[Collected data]
=== Begin Enclosure ===
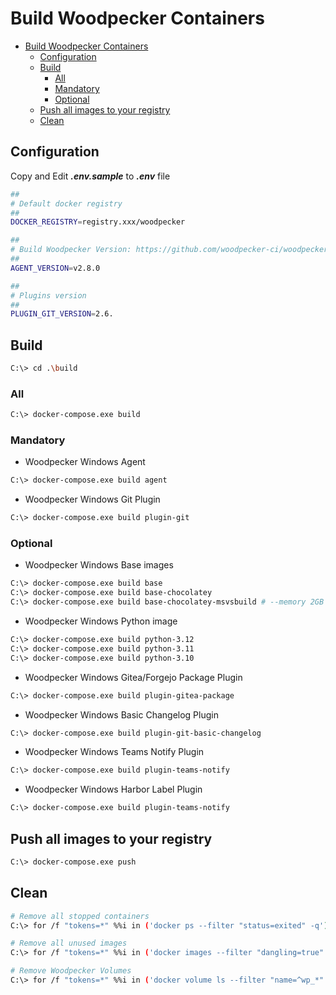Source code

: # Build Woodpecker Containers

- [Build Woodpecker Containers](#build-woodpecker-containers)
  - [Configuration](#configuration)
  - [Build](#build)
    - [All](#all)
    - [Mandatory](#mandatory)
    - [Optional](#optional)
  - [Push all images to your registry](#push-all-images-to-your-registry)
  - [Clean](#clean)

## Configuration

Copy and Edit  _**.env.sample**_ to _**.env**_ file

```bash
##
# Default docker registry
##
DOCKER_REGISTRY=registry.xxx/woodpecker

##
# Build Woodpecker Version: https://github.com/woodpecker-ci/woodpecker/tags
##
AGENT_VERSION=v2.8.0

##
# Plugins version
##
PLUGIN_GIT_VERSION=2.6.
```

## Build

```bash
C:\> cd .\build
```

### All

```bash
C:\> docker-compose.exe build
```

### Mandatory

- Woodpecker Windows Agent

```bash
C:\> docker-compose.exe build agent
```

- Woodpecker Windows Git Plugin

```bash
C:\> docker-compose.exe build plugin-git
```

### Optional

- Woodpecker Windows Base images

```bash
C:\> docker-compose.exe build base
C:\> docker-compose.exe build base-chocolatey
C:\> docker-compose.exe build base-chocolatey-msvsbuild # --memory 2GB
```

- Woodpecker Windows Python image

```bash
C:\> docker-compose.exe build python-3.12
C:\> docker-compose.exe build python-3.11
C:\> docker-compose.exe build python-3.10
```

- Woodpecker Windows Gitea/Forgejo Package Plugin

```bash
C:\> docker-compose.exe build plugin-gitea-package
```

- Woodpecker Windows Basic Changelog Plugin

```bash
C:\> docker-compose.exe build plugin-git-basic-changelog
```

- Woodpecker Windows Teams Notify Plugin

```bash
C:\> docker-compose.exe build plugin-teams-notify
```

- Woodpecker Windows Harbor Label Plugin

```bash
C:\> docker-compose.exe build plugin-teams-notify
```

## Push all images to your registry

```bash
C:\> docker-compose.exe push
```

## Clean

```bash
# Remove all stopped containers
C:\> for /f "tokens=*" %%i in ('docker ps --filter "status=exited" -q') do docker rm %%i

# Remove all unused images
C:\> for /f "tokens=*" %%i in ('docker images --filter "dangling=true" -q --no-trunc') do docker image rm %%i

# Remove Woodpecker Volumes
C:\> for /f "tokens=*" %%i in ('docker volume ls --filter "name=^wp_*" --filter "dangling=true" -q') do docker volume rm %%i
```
=== End Enclosure ===
=== Begin Enclosure ===
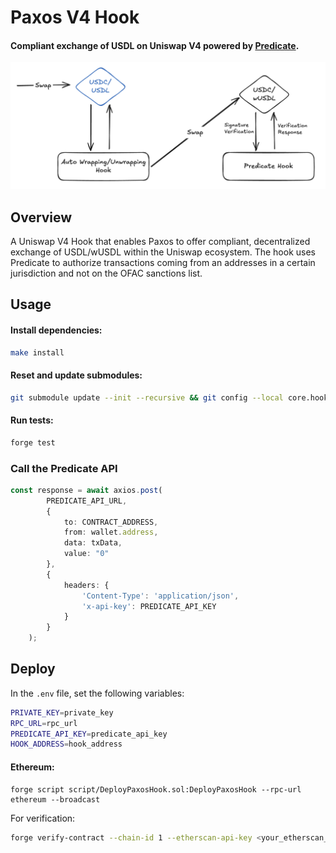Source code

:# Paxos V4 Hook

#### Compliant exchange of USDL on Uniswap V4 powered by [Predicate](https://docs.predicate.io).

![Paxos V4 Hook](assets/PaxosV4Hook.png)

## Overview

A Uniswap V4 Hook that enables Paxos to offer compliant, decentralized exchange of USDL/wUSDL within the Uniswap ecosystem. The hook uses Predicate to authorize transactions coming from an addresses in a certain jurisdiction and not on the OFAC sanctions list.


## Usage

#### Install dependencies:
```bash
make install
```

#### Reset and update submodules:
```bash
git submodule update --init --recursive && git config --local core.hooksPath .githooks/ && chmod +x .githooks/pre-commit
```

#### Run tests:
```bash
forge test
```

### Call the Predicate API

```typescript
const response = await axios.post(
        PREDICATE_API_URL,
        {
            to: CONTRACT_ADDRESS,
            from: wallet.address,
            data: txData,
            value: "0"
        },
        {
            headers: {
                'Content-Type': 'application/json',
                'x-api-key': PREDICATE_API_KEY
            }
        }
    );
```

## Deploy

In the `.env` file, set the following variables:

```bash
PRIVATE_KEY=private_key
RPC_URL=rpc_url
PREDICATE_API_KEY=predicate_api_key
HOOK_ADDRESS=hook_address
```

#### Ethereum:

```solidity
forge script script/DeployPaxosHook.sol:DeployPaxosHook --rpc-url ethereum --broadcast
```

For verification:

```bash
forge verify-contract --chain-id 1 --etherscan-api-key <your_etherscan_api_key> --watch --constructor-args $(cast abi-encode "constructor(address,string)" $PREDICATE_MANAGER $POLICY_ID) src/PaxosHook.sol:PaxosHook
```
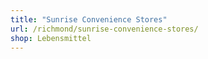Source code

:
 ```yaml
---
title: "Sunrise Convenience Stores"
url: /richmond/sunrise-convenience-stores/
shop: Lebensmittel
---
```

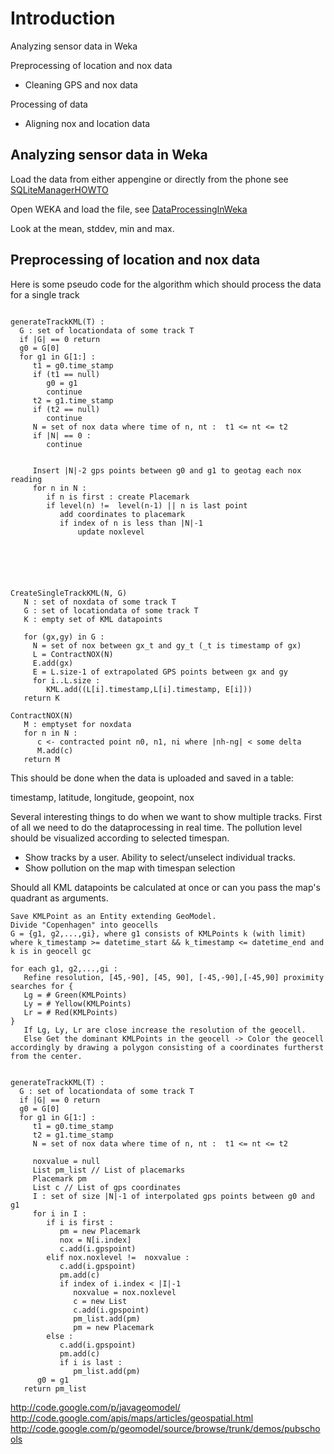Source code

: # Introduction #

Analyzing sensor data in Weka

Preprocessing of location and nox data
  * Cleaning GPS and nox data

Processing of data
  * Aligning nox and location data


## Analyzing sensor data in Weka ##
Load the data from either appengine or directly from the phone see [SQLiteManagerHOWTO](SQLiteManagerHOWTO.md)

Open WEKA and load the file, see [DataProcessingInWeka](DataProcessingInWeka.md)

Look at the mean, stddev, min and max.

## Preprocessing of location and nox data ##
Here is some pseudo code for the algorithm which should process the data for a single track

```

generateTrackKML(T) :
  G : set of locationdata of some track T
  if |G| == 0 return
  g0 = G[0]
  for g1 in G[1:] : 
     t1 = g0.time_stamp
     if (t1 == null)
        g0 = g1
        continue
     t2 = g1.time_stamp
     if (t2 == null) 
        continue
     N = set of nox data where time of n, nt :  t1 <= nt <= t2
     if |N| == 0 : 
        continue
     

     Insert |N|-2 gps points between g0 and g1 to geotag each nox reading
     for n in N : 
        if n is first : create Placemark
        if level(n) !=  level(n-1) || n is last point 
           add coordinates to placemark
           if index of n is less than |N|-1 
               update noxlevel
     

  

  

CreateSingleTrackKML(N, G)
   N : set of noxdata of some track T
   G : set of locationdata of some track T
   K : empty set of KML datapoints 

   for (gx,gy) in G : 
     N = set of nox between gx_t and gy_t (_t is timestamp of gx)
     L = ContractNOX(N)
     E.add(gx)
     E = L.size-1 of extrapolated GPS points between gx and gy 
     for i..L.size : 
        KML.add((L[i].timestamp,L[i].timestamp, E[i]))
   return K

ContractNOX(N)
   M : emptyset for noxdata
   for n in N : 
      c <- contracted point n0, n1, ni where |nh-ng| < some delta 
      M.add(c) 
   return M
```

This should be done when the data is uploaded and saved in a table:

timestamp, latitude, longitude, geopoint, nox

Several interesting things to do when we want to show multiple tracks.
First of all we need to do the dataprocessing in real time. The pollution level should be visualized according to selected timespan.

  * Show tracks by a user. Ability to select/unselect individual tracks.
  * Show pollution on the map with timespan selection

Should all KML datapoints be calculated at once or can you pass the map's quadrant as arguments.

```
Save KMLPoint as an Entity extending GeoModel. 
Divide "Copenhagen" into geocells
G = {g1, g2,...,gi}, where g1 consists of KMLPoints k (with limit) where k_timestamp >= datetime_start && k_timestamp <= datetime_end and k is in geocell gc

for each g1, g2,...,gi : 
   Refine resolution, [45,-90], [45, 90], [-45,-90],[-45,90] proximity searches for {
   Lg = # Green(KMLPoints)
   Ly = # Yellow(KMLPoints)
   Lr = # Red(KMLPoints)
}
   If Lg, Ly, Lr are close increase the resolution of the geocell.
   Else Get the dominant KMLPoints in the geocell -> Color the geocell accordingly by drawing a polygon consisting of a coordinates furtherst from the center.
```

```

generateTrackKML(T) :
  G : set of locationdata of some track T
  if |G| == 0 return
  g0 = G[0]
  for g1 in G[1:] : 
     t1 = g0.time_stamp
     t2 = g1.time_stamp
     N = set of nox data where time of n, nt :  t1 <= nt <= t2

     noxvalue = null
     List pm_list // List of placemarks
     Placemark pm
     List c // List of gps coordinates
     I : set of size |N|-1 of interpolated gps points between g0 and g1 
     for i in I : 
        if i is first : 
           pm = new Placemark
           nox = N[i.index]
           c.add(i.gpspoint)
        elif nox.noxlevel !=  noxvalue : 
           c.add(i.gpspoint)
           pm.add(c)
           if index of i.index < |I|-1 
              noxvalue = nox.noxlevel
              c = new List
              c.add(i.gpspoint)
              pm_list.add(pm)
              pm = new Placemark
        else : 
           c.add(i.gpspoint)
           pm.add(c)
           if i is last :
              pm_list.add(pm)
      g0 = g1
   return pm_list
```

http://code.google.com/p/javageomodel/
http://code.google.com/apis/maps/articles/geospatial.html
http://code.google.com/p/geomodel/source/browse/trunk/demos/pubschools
=== End Enclosure ===
* _THE PROBLEM_
Every line in the records that holds the word "Analyzing" should be copied into the answer.

* _RESULT OF THE TASK_
Analyzing sensor data in Weka
## Analyzing sensor data in Weka ##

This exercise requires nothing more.